On a visit to England recently the discussion turned to education, and the obstacle course that parents face to sort out their children’s future. After describing briefly the demands and choices that Dutch children face around the age of 12, with all the tests and the different levels of schooling these lead to, my sister-in-law, surprised by all the rule-making, made the classic statement: “But I thought the Dutch were so liberal?” After more than fifteen years living in the Netherlands, such a comment can now only raise a smile of despair. The image of the refugee-hugging, dope-tolerating Dutch remains fixed in many people’s minds, and is still very much alive and well, but the political reality of the last ten years has been going in a very different direction. Now we have a right-wing minority government (they possess barely one-third of the seats in parliament) introducing a nationalist-populist agenda that threatens to remove the word ‘liberal’ from the Dutch lexicon.

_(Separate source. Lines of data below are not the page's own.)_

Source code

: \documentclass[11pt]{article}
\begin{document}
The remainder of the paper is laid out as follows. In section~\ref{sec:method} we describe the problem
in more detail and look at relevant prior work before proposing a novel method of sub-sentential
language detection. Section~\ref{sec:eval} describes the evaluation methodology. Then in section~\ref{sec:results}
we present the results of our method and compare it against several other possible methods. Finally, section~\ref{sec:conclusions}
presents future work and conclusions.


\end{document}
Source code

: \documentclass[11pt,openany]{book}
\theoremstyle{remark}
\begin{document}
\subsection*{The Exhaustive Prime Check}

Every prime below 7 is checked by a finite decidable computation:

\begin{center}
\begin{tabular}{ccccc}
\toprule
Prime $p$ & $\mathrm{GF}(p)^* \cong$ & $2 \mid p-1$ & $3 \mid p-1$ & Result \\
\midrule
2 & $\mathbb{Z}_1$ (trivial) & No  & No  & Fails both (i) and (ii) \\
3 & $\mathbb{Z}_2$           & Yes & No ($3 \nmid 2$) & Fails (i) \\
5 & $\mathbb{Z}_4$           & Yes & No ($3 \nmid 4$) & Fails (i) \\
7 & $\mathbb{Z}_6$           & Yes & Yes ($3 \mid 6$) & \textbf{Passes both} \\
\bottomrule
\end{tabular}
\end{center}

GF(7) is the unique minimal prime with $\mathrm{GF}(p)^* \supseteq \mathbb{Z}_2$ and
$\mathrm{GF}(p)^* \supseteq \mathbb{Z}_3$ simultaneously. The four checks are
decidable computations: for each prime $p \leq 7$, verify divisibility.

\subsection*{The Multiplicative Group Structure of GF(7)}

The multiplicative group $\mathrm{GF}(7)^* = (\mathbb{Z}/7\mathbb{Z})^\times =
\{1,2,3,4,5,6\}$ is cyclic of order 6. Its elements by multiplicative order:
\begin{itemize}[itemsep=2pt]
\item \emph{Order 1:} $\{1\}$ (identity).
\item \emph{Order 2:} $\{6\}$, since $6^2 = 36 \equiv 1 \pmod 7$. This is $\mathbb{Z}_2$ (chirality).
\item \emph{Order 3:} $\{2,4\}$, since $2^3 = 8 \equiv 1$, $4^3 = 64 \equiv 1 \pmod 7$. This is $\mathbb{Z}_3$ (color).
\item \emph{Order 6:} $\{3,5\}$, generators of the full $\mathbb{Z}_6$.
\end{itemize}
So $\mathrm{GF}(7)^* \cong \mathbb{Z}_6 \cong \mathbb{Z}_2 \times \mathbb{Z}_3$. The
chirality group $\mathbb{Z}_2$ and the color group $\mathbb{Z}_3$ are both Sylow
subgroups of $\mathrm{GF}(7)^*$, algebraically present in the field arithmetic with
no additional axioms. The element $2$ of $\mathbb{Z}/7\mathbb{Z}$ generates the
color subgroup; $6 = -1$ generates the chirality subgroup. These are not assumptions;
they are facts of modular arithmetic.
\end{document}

This can be confirmed in all areas of policy, but a striking one was illustrated by Yasha Lange in De Groene Amsterdammer a week ago: dual nationality. Against the worldwide trend, Minister Donner of Home Affairs will almost certainly introduce a bill into parliamanet this autumn that will require all dual passport holders to simply become Dutch. At present only Austria, Denmark, Germany, and the Netherlands have a problem with dual nationality in Western Europe. And the Dutch government are looking to put this into law.

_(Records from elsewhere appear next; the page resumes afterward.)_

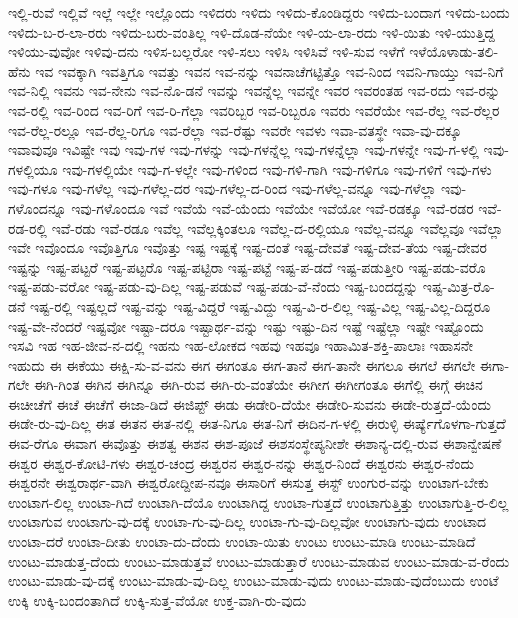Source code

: ಇಲ್ಲಿ-ರುವೆ
ಇಲ್ಲಿವೆ
ಇಲ್ಲೆ
ಇಲ್ಲೇ
ಇಲ್ಲೊಂದು
ಇಳಿದರು
ಇಳಿದು
ಇಳಿದು-ಕೊಂಡಿದ್ದರು
ಇಳಿದು-ಬಂದಾಗ
ಇಳಿದು-ಬಂದು
ಇಳಿದು-ಬ-ರ-ಲಾ-ರರು
ಇಳಿದು-ಬರು-ವಂತಿಲ್ಲ
ಇಳಿ-ದೊಡ-ನೆಯೇ
ಇಳಿ-ಯ-ಲಾ-ರದು
ಇಳಿ-ಯಿತು
ಇಳಿ-ಯುತ್ತಿದ್ದ
ಇಳಿಯು-ವುವೋ
ಇಳಿವು-ದನು
ಇಳಿಸ-ಬಲ್ಲರೋ
ಇಳಿ-ಸಲು
ಇಳಿಸಿ
ಇಳಿಸಿವೆ
ಇಳಿ-ಸುವ
ಇಳೆಗೆ
ಇಳೆಯೊಳಾಡು-ತಲಿ-ಹೆನು
ಇವ
ಇವಕ್ಕಾಗಿ
ಇವತ್ತಿಗೂ
ಇವತ್ತು
ಇವನ
ಇವ-ನನ್ನು
ಇವನಾಚೆಗಟ್ಟಿತ್ತೊ
ಇವ-ನಿಂದ
ಇವನಿ-ಗಾಯ್ತು
ಇವ-ನಿಗೆ
ಇವ-ನಿಲ್ಲಿ
ಇವನು
ಇವ-ನೇನು
ಇವ-ನೊ-ಡನೆ
ಇವನ್ನು
ಇವನ್ನೆಲ್ಲ
ಇವನ್ನೇ
ಇವರ
ಇವರಂತಹ
ಇವ-ರದು
ಇವ-ರನ್ನು
ಇವ-ರಲ್ಲಿ
ಇವ-ರಿಂದ
ಇವ-ರಿಗೆ
ಇವ-ರಿ-ಗೆಲ್ಲಾ
ಇವರಿಬ್ಬರ
ಇವ-ರಿಬ್ಬರೂ
ಇವರು
ಇವರೆಯೇ
ಇವ-ರೆಲ್ಲ
ಇವ-ರೆಲ್ಲರ
ಇವ-ರೆಲ್ಲ-ರಲ್ಲೂ
ಇವ-ರೆಲ್ಲ-ರಿಗೂ
ಇವ-ರೆಲ್ಲಾ
ಇವ-ರೆಷ್ಟು
ಇವರೇ
ಇವಳು
ಇವಾ-ವತಸ್ಥೇ
ಇವಾ-ವು-ದಕ್ಕೂ
ಇವಾವುವೂ
ಇವಿಷ್ಟೇ
ಇವು
ಇವು-ಗಳ
ಇವು-ಗಳನ್ನು
ಇವು-ಗಳನ್ನೆಲ್ಲ
ಇವು-ಗಳನ್ನೆಲ್ಲಾ
ಇವು-ಗಳನ್ನೇ
ಇವು-ಗ-ಳಲ್ಲಿ
ಇವು-ಗಳಲ್ಲಿಯೂ
ಇವು-ಗಳಲ್ಲಿಯೇ
ಇವು-ಗ-ಳಲ್ಲೇ
ಇವು-ಗಳಿಂದ
ಇವು-ಗಳಿ-ಗಾಗಿ
ಇವು-ಗಳಿಗೂ
ಇವು-ಗಳಿಗೆ
ಇವು-ಗಳು
ಇವು-ಗಳೂ
ಇವು-ಗಳೆಲ್ಲ
ಇವು-ಗಳೆಲ್ಲ-ದರ
ಇವು-ಗಳೆಲ್ಲ-ದ-ರಿಂದ
ಇವು-ಗಳೆಲ್ಲ-ವನ್ನೂ
ಇವು-ಗಳೆಲ್ಲಾ
ಇವು-ಗಳೊಂದನ್ನೂ
ಇವು-ಗಳೊಂದೂ
ಇವೆ
ಇವೆಯೆ
ಇವೆ-ಯೆಂದು
ಇವೆಯೇ
ಇವೆಯೋ
ಇವೆ-ರಡಕ್ಕೂ
ಇವೆ-ರಡರ
ಇವೆ-ರಡ-ರಲ್ಲಿ
ಇವೆ-ರಡು
ಇವೆ-ರಡೂ
ಇವೆಲ್ಲ
ಇವೆಲ್ಲಕ್ಕಿಂತಲೂ
ಇವೆಲ್ಲ-ದ-ರಲ್ಲಿಯೂ
ಇವೆಲ್ಲ-ವನ್ನೂ
ಇವೆಲ್ಲವೂ
ಇವೆಲ್ಲಾ
ಇವೇ
ಇವೊಂದೂ
ಇವೊತ್ತಿಗೂ
ಇವೊತ್ತು
ಇಷ್ಟ
ಇಷ್ಟಕ್ಕೆ
ಇಷ್ಟ-ದಂತೆ
ಇಷ್ಟ-ದೇವತೆ
ಇಷ್ಟ-ದೇವ-ತೆಯ
ಇಷ್ಟ-ದೇವರ
ಇಷ್ಟನ್ನು
ಇಷ್ಟ-ಪಟ್ಟರೆ
ಇಷ್ಟ-ಪಟ್ಟರೊ
ಇಷ್ಟ-ಪಟ್ಟಿರಾ
ಇಷ್ಟ-ಪಟ್ಟೆ
ಇಷ್ಟ-ಪ-ಡದೆ
ಇಷ್ಟ-ಪಡುತ್ತೀರಿ
ಇಷ್ಟ-ಪಡು-ವರೊ
ಇಷ್ಟ-ಪಡು-ವರೋ
ಇಷ್ಟ-ಪಡು-ವು-ದಿಲ್ಲ
ಇಷ್ಟ-ಪಡುವೆ
ಇಷ್ಟ-ಪಡು-ವೆ-ನೆಂದು
ಇಷ್ಟ-ಬಂದದ್ದನ್ನು
ಇಷ್ಟ-ಮಿತ್ರ-ರೊ-ಡನೆ
ಇಷ್ಟ-ರಲ್ಲಿ
ಇಷ್ಟಲ್ಲದೆ
ಇಷ್ಟ-ವನ್ನು
ಇಷ್ಟ-ವಿದ್ದರೆ
ಇಷ್ಟ-ವಿದ್ದು
ಇಷ್ಟ-ವಿ-ರ-ಲಿಲ್ಲ
ಇಷ್ಟ-ವಿಲ್ಲ
ಇಷ್ಟ-ವಿಲ್ಲ-ದಿದ್ದರೂ
ಇಷ್ಟ-ವೇ-ನೆಂದರೆ
ಇಷ್ಟವೋ
ಇಷ್ಟಾ-ದರೂ
ಇಷ್ಟಾರ್ಥ-ವನ್ನು
ಇಷ್ಟು
ಇಷ್ಟು-ದಿನ
ಇಷ್ಟೆ
ಇಷ್ಟೆಲ್ಲಾ
ಇಷ್ಟೇ
ಇಷ್ಟೊಂದು
ಇಸವಿ
ಇಹ
ಇಹ-ಜೀವ-ನ-ದಲ್ಲಿ
ಇಹನು
ಇಹ-ಲೋಕದ
ಇಹವು
ಇಹವೂ
ಇಹಾಮಿತ-ಶಕ್ತಿ-ಪಾಲಾಃ
ಇಹಾಸನೇ
ಇಹುದು
ಈ
ಈಕೆಯು
ಈಕ್ಷಿ-ಸು-ವ-ವನು
ಈಗ
ಈಗಂತೂ
ಈಗ-ತಾನೆ
ಈಗ-ತಾನೇ
ಈಗಲೂ
ಈಗಲೆ
ಈಗಲೇ
ಈಗಾ-ಗಲೇ
ಈಗಿ-ಗಿಂತ
ಈಗಿನ
ಈಗಿನ್ನೂ
ಈಗಿ-ರುವ
ಈಗಿ-ರು-ವಂತೆಯೇ
ಈಗೀಗ
ಈಗೀಗಂತೂ
ಈಗೆಲ್ಲಿ
ಈಗ್ಗೆ
ಈಚಿನ
ಈಚೀಚೆಗೆ
ಈಚೆ
ಈಚೆಗೆ
ಈಜಾ-ಡಿದೆ
ಈಜಿಪ್ಟ್
ಈಡು
ಈಡೇರಿ-ದೆಯೇ
ಈಡೇರಿ-ಸುವನು
ಈಡೇ-ರುತ್ತದೆ-ಯೆಂದು
ಈಡೇ-ರು-ವು-ದಿಲ್ಲ
ಈತ
ಈತನ
ಈತ-ನಲ್ಲಿ
ಈತ-ನಿಗೂ
ಈತ-ನಿಗೆ
ಈದಿನ-ಗ-ಳಲ್ಲಿ
ಈರುಳ್ಳಿ
ಈರ್ಷ್ಯೆಗೊಳಗಾ-ಗುತ್ತದೆ
ಈವ-ರೆಗೂ
ಈವಾಗ
ಈವೊತ್ತು
ಈಶತ್ವ
ಈಶನ
ಈಶ-ಪೂಜೆ
ಈಶಸಂಸ್ಥೇಪ್ಯನೀಶೇ
ಈಶಾನ್ಯ-ದಲ್ಲಿ-ರುವ
ಈಶಾನ್ವೇಷಣೆ
ಈಶ್ವರ
ಈಶ್ವರ-ಕೋಟಿ-ಗಳು
ಈಶ್ವರ-ಚಂದ್ರ
ಈಶ್ವರನ
ಈಶ್ವರ-ನನ್ನು
ಈಶ್ವರ-ನಿಂದೆ
ಈಶ್ವರನು
ಈಶ್ವರ-ನೆಂದು
ಈಶ್ವರನೇ
ಈಶ್ವರಾರ್ಥ-ವಾಗಿ
ಈಶ್ವರೋದ್ದೀಪ-ನವೂ
ಈಸಾರಿಗೆ
ಈಸುತ್ತ
ಈಸ್ಟ್
ಉಂಗುರ-ವನ್ನು
ಉಂಟಾಗ-ಬೇಕು
ಉಂಟಾಗ-ಲಿಲ್ಲ
ಉಂಟಾ-ಗಿದೆ
ಉಂಟಾಗಿ-ದೆಯೊ
ಉಂಟಾಗಿದ್ದ
ಉಂಟಾ-ಗುತ್ತದೆ
ಉಂಟಾಗುತ್ತಿತ್ತು
ಉಂಟಾಗುತ್ತಿ-ರ-ಲಿಲ್ಲ
ಉಂಟಾಗುವ
ಉಂಟಾಗು-ವು-ದಕ್ಕೆ
ಉಂಟಾ-ಗು-ವು-ದಿಲ್ಲ
ಉಂಟಾ-ಗು-ವು-ದಿಲ್ಲವೋ
ಉಂಟಾಗು-ವುದು
ಉಂಟಾದ
ಉಂಟಾ-ದರೆ
ಉಂಟಾ-ದೀತು
ಉಂಟಾ-ದು-ದೆಂದು
ಉಂಟಾ-ಯಿತು
ಉಂಟು
ಉಂಟು-ಮಾಡಿ
ಉಂಟು-ಮಾಡಿದೆ
ಉಂಟು-ಮಾಡುತ್ತ-ದೆಂದು
ಉಂಟು-ಮಾಡುತ್ತವೆ
ಉಂಟು-ಮಾಡುತ್ತಾರೆ
ಉಂಟು-ಮಾಡುವ
ಉಂಟು-ಮಾಡು-ವ-ರೆಂದು
ಉಂಟು-ಮಾಡು-ವು-ದಕ್ಕೆ
ಉಂಟು-ಮಾಡು-ವು-ದಿಲ್ಲ
ಉಂಟು-ಮಾಡು-ವುದು
ಉಂಟು-ಮಾಡು-ವುದೆಂಬುದು
ಉಂಟೆ
ಉಕ್ಕಿ
ಉಕ್ಕಿ-ಬಂದಂತಾಗಿದೆ
ಉಕ್ಕಿ-ಸುತ್ತ-ವೆಯೋ
ಉಕ್ತ-ವಾಗಿ-ರು-ವುದು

How many people are we talking about here? 6% of the Dutch population – around 800,000 individuals. The issue, in nationalist-populist terms, is of course one of loyalty – from this perspective double passport holders cannot be trusted, they are some kind of cultural fifth column coming here to undermine the rest of society. Recent reports have trashed this image – demanding that someone gives up their original passport in order to proceed with naturalisation only hinders the process, because those who may stay with a long-term work permit now will probably decide to leave instead. As Gerard-Rene de Groot emphasised in the 2009 report Meervoudige nationaliteit in Europees perspectief , dual nationality fits within an increasingly interlinked, globalised world, and there is no proof that it causes any ‘loyalty’ problem. Even the French, ever sensitive to the issue of immigration and integration, have accepted it as part of 21st century reality.

Dutch naturalisation law has been tightened up severely since 1997, and the rules for naturalisation were further tightened in 2003. The result – double nationality can be an obstacle for naturalisation, but it doesn’t have to prevent it outright.

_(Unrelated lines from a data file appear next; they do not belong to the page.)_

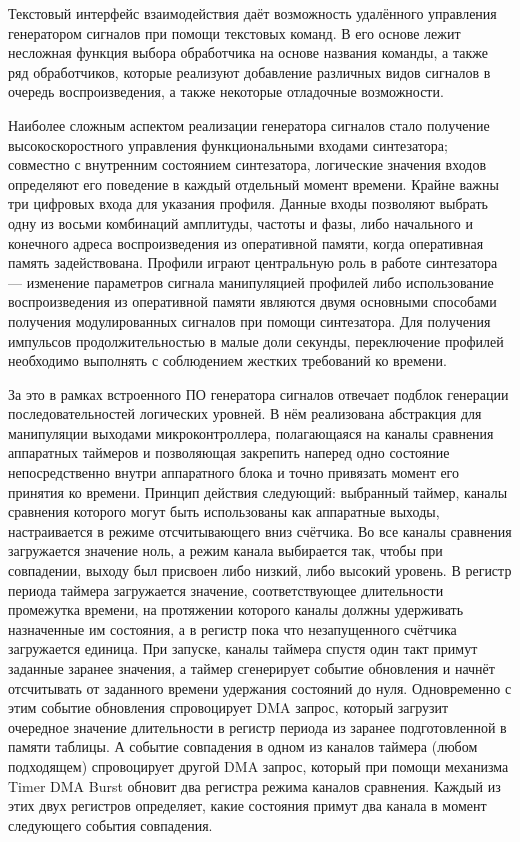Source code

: \documentclass{report}
\begin{document}
Текстовый интерфейс взаимодействия даёт возможность удалённого управления генератором сигналов при помощи текстовых команд. В его основе лежит несложная функция выбора обработчика на основе названия команды, а также ряд обработчиков, которые реализуют добавление различных видов сигналов в очередь воспроизведения, а также некоторые отладочные возможности.

Наиболее сложным аспектом реализации генератора сигналов стало получение высокоскоростного управления функциональными входами синтезатора; совместно с внутренним состоянием синтезатора, логические значения входов определяют его поведение в каждый отдельный момент времени. Крайне важны три цифровых входа для указания профиля. Данные входы позволяют выбрать одну из восьми комбинаций амплитуды, частоты и фазы, либо начального и конечного адреса воспроизведения из оперативной памяти, когда оперативная память задействована. Профили играют центральную роль в работе синтезатора --- изменение параметров сигнала манипуляцией профилей либо использование воспроизведения из оперативной памяти являются двумя основными способами получения модулированных сигналов при помощи синтезатора. Для получения импульсов продолжительностью в малые доли секунды, переключение профилей необходимо выполнять с соблюдением жестких требований ко времени.

За это в рамках встроенного ПО генератора сигналов отвечает подблок генерации последовательностей логических уровней. В нём реализована абстракция для манипуляции выходами микроконтроллера, полагающаяся на каналы сравнения аппаратных таймеров и позволяющая закрепить наперед одно состояние непосредственно внутри аппаратного блока и точно привязать момент его принятия ко времени. Принцип действия следующий: выбранный таймер, каналы сравнения которого могут быть использованы как аппаратные выходы, настраивается в режиме отсчитывающего вниз счётчика. Во все каналы сравнения загружается значение ноль, а режим канала выбирается так, чтобы при совпадении, выходу был присвоен либо низкий, либо высокий уровень. В регистр периода таймера загружается значение, соответствующее длительности промежутка времени, на протяжении которого каналы должны удерживать назначенные им состояния, а в регистр пока что незапущенного счётчика загружается единица. При запуске, каналы таймера спустя один такт примут заданные заранее значения, а таймер сгенерирует событие обновления и начнёт отсчитывать от заданного времени удержания состояний до нуля. Одновременно с этим событие обновления спровоцирует DMA запрос, который загрузит очередное значение длительности в регистр периода из заранее подготовленной в памяти таблицы. А событие совпадения в одном из каналов таймера (любом подходящем) спровоцирует другой DMA запрос, который при помощи механизма Timer DMA Burst обновит два регистра режима каналов сравнения. Каждый из этих двух регистров определяет, какие состояния примут два канала в момент следующего события совпадения.
\end{document}
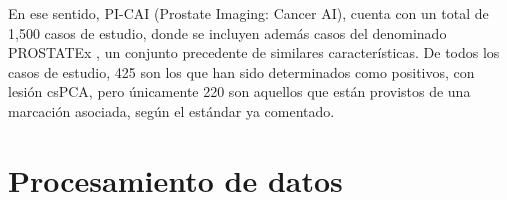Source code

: En ese sentido, PI-CAI (Prostate Imaging: Cancer AI), cuenta con un total de 1,500 casos de estudio, donde se incluyen además casos del denominado PROSTATEx , un conjunto precedente de similares características. De todos los casos de estudio, 425 son los que han sido determinados como positivos, con lesión csPCA, pero únicamente 220 son aquellos que están provistos de una marcación asociada, según el estándar ya comentado.




\section{Procesamiento de datos}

The fact is that the proposed bill is not aimed at the whole 6% – not the 43,000 Brits, or the 50,000 Germans, or the 20,000 Americans – but at the 5% who happen to hold Turkish and Moroccan passports alongside Dutch. The Turks often have family and economic reasons to keep the link with their homeland, while the Moroccans are legally not allowed by their homeland to give up their original identity. 

Perfect, thinks the PVV and Wilders – a single Dutch passport will force exactly these groups – 5% of the population – to either give up everything in their other country and stay, or clear off. A wonderful piece of populist garbage, which will have a dramatic impact across the economy. What is more, they can indulge in some nice little political dirty tricks by getting their own back against PvdA MP and former State Secretary of Justice Nebahat Albayrak, who kept her Turkish passport when she joined the cabinet in 2007. A PVV motion to make this impossible for government officials – purely based on the loyalty issue – failed to pass. The law will trash the Netherlands as a serious destination for exactly the high-educated immigrants the government also claims to want to attract. Why come here to live and work if it is one of the few places in the world that makes such a demand? And the Dutch who are living and working abroad – will they also have to abandon the new nationality they have taken on, in order to simply keep their Dutch passport?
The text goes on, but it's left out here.